Stored data:
=== Section Start ===
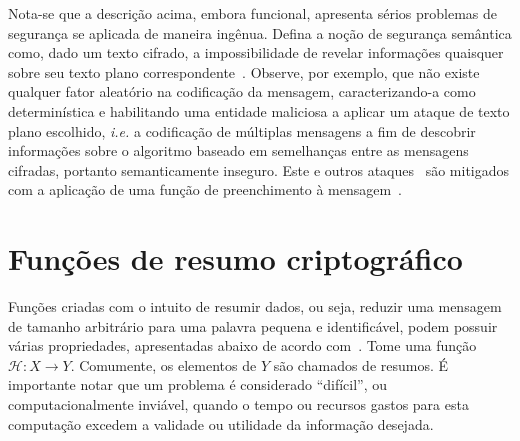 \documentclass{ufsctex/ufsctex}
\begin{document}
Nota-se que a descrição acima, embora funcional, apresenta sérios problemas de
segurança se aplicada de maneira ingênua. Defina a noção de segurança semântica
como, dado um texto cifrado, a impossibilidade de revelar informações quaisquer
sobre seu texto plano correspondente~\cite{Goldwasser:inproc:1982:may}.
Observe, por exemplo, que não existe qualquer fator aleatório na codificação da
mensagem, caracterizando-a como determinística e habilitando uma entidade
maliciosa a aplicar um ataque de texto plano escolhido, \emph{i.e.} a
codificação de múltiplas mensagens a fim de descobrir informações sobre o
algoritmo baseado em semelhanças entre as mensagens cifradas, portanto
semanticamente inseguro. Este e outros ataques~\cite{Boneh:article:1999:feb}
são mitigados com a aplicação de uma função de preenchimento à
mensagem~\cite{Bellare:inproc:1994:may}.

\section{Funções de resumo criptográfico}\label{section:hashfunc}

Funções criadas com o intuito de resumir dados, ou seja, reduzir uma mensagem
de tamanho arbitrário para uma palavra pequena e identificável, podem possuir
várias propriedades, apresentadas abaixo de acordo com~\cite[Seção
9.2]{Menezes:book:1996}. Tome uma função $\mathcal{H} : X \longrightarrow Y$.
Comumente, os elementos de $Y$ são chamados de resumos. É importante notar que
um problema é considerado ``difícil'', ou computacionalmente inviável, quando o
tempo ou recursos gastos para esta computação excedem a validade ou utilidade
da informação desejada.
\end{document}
=== Section End ===
=== Section Start ===
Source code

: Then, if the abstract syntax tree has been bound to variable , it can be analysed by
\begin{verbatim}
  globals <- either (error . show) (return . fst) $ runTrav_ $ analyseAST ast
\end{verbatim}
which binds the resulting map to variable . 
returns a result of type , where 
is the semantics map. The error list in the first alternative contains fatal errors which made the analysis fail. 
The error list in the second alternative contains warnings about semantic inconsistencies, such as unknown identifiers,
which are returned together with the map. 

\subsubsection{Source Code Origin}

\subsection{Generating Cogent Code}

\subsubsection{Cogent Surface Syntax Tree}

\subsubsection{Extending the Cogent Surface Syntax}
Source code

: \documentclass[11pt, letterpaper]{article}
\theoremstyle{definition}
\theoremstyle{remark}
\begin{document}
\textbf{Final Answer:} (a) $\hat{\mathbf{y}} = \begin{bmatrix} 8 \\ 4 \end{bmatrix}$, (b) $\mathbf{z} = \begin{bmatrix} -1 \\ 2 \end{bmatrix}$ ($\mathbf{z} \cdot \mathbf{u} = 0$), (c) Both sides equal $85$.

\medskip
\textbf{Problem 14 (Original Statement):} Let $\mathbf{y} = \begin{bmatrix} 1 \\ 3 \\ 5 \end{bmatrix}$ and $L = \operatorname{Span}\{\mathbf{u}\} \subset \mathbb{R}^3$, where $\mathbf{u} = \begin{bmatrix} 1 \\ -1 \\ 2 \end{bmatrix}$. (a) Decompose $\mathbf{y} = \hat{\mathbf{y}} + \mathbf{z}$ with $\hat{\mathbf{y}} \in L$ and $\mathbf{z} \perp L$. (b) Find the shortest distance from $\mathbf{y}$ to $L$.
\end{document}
=== Section End ===
What to work on: Looking at the data, how many lines hold the string "Cogent"? Reply with the number alone.

Result: 3